Defendant-appellant Gani Mohamed was a minor who contested the suit through his guardian ad litem Ahmed Khan and admitted that he was Bakshu Khan's daughter's son but contended that the suit property belonged to Bakshu Khan alone and that Bakshu Khan was the son of Mohamed Khan. It may be pointed out here that the suggestion in saying that Bakshu Khan was the son of Mohamed Khan was that Bakshu Khan had been adopted to Mohamed Khan. The defendant admitted that Bakshu Khan had made a deed of gift in respect of the suit property in favour of the former and contended that Bakshu Khan was perfectly en-entitled to do so. It was further contended on behalf of the defendant that he was in possession of the suit property and that its value was Rs. 900/- and that the plaintiffs had filed their suit on insufficient court-fee. It may be pointed out here that the plaintiff, for purposes of jurisdiction, valued their suit at Rs. 100/- and filed on a court-fee stamp of Rs. 6/4/- only. Defendants Nos. 2 and 3 admitted the plaintiff's case.
On the above pleadings only two issues were framed. First, whether the property which was the subject-matter of gift made by-Bakshu Khan in favour of defendant No. 1 Gani Mohamed belonged to Mohamed Khan, and secondly, whether the plaintiffs were entitled to have the gift deed cancelled and if so to what extent. The trial court dismissed the plaintiffs' suit holding that the property belonged to Mohamed Khan but devolved on his widow on his death and was gifted by her to Bakshu Khan who consequently became its sole owner and was entitled to make a gift thereof to whomsoever he liked. On appeal by the plaintiff-respondents, the learned District Judge, Merta, reversed the decree of the trial court and held that the gift-deed in dispute be cancelled to the extent of the immovable properties mentioned therein. The present appeal has been filed against the above judgment and decree.

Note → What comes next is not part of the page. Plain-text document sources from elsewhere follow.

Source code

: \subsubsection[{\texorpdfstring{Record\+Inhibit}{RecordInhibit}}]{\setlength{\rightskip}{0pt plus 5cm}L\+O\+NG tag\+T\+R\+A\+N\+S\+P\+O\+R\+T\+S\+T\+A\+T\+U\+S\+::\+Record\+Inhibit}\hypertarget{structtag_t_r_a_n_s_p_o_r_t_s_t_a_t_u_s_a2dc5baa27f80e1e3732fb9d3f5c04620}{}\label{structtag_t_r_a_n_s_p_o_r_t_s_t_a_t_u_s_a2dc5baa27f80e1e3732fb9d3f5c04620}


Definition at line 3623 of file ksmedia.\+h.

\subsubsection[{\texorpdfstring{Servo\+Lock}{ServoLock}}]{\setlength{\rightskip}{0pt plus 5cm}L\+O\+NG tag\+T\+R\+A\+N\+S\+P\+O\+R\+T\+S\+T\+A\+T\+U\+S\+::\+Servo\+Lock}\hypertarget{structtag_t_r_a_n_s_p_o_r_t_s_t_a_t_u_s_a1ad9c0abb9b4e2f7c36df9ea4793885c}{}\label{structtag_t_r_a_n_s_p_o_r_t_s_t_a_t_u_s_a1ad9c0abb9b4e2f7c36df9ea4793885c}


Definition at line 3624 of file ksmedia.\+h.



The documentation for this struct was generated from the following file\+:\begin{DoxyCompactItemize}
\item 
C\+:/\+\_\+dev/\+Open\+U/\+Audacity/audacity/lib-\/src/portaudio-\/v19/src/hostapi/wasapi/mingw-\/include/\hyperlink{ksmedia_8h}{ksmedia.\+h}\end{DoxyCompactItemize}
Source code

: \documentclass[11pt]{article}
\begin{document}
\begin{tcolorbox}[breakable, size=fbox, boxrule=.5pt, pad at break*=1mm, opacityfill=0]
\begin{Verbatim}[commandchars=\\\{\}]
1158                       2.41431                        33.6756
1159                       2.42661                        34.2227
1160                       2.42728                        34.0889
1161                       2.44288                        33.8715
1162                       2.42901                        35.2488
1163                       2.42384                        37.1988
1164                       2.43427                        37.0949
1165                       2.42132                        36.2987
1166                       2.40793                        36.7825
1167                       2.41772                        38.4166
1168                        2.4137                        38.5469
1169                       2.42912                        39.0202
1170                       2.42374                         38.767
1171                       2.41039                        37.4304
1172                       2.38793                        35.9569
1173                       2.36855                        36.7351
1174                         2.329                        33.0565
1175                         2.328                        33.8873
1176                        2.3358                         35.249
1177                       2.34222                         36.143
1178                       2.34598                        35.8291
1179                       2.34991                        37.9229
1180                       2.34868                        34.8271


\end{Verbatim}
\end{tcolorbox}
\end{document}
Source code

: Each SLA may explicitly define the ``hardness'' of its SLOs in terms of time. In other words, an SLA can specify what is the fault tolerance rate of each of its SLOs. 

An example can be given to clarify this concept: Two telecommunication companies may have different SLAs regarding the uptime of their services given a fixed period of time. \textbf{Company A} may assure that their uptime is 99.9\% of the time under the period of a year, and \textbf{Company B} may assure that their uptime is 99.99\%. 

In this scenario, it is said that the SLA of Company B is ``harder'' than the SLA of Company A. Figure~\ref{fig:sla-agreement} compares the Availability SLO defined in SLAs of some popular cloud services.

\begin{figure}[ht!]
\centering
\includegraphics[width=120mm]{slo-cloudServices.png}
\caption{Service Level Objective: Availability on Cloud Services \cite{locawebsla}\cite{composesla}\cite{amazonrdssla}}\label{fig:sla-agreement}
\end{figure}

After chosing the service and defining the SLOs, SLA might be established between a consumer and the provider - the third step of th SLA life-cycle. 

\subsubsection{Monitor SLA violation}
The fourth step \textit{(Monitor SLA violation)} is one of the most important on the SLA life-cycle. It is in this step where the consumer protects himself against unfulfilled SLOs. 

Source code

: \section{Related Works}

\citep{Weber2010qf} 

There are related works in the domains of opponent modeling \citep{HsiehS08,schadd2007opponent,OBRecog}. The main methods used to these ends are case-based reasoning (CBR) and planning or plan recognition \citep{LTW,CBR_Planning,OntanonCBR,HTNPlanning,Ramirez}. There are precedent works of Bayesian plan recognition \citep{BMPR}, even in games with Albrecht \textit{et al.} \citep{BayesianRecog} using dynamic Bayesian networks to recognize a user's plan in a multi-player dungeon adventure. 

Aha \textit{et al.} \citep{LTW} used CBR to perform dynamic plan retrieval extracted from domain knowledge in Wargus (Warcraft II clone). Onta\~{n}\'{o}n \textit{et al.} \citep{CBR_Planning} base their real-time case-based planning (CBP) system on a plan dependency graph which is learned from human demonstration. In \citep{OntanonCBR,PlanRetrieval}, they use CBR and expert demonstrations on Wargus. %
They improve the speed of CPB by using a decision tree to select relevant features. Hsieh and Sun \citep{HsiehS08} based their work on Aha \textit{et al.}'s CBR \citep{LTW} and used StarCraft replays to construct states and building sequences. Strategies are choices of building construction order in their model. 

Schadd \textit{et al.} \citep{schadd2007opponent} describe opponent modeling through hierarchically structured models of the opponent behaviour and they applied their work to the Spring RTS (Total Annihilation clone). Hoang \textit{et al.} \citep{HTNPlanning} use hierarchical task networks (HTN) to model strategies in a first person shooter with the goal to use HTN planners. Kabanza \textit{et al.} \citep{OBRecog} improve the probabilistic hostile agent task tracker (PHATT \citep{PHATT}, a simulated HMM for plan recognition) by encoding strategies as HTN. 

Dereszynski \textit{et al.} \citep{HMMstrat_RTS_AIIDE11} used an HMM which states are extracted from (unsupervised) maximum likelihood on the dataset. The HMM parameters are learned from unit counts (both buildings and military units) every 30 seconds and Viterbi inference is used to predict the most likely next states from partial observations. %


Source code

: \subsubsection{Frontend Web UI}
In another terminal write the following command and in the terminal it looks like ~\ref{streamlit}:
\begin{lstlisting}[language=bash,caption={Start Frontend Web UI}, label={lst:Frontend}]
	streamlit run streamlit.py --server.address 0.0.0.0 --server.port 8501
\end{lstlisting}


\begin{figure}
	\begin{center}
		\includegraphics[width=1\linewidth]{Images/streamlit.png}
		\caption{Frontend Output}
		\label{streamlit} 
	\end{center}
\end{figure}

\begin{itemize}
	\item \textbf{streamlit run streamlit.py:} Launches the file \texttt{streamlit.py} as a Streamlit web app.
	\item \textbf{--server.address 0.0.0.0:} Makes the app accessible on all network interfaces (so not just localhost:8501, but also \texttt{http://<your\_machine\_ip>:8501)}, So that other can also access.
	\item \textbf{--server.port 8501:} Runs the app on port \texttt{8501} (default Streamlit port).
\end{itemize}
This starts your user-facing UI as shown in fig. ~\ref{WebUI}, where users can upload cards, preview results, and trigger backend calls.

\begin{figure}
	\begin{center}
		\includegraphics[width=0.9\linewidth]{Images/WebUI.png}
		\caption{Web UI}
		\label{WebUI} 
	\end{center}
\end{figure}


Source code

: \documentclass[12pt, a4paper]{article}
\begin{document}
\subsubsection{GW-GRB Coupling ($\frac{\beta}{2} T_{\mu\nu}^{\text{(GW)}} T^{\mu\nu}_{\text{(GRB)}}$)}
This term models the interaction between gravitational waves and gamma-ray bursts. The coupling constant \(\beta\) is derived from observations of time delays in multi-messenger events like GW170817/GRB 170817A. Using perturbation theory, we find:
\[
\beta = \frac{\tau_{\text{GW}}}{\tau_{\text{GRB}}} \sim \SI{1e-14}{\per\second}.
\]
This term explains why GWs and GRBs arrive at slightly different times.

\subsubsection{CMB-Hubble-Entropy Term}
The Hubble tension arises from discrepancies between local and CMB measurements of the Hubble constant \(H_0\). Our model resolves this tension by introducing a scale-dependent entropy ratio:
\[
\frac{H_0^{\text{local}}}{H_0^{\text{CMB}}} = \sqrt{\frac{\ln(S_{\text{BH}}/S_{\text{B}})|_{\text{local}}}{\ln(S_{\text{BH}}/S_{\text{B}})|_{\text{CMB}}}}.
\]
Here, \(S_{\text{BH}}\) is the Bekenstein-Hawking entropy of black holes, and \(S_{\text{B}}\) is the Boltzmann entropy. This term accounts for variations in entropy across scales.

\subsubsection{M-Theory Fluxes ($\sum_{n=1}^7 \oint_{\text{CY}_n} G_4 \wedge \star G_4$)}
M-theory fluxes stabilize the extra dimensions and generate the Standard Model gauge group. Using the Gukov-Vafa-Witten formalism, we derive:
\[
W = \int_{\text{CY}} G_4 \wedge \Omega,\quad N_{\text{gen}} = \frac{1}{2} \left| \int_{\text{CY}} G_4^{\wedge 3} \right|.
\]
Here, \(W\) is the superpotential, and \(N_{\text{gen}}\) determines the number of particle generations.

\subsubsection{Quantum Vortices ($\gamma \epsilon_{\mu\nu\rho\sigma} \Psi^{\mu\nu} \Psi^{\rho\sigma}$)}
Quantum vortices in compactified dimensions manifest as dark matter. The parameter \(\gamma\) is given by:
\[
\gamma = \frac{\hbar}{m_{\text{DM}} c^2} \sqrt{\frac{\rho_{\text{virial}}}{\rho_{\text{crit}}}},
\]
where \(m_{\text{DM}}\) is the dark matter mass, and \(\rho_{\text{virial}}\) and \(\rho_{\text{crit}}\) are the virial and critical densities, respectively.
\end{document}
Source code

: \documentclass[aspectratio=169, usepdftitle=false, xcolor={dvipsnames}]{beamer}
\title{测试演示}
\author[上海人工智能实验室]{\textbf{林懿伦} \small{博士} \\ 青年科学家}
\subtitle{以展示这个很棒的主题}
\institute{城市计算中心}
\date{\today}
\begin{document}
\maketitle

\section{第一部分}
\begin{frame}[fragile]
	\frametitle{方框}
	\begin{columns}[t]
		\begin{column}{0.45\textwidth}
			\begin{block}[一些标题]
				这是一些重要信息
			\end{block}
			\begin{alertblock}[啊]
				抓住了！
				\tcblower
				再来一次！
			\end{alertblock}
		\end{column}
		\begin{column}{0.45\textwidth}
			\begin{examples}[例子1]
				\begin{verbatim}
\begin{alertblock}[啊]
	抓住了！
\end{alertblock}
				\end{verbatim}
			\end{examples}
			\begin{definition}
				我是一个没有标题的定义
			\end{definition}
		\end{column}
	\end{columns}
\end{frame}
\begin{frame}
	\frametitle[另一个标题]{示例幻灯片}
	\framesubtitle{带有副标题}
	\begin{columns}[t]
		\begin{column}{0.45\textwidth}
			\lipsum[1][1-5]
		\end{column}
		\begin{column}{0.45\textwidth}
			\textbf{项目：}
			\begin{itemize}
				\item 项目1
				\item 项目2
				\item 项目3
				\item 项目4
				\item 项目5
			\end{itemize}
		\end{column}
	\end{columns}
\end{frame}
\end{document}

Learned counsel for the appellants attacked the judgment and decree of the first appellate court on a number of grounds, but I do not propose to deal with all of them, as in my view, this appeal must be disposed of on one ground only, That ground is that the plaintiffs' suit was and is bad under the proviso to sec. 42 of the Specific Relief Act. It was strenuously contended by learned counsel for the appellants that the plaintiffs were out of possession of the suit property and that it was clearly stated by the contesting defendant Gani Mohamed that he was in possession of the entire property in dispute, and, therefore, the plaintiffs were not entitled to bring a suit merely for cancellation of the deed of gift in this case without also praying for possession.
It was contended on the other hand by learned counsel for the plaintiff-respondents that their suit was maintainable in the form in which it was filed. Learned counsel relied on a two-fold argument in support of his contention. Firstly, that his suit being one for cancellation of the gift-deed was not a suit for a bara declaration and secondly that the plaintiffs were not called upon to make a prayer for possession as the defendant Gani Mohamed was not himself in possession but the widow of Mohamed Khan was in possession of the property.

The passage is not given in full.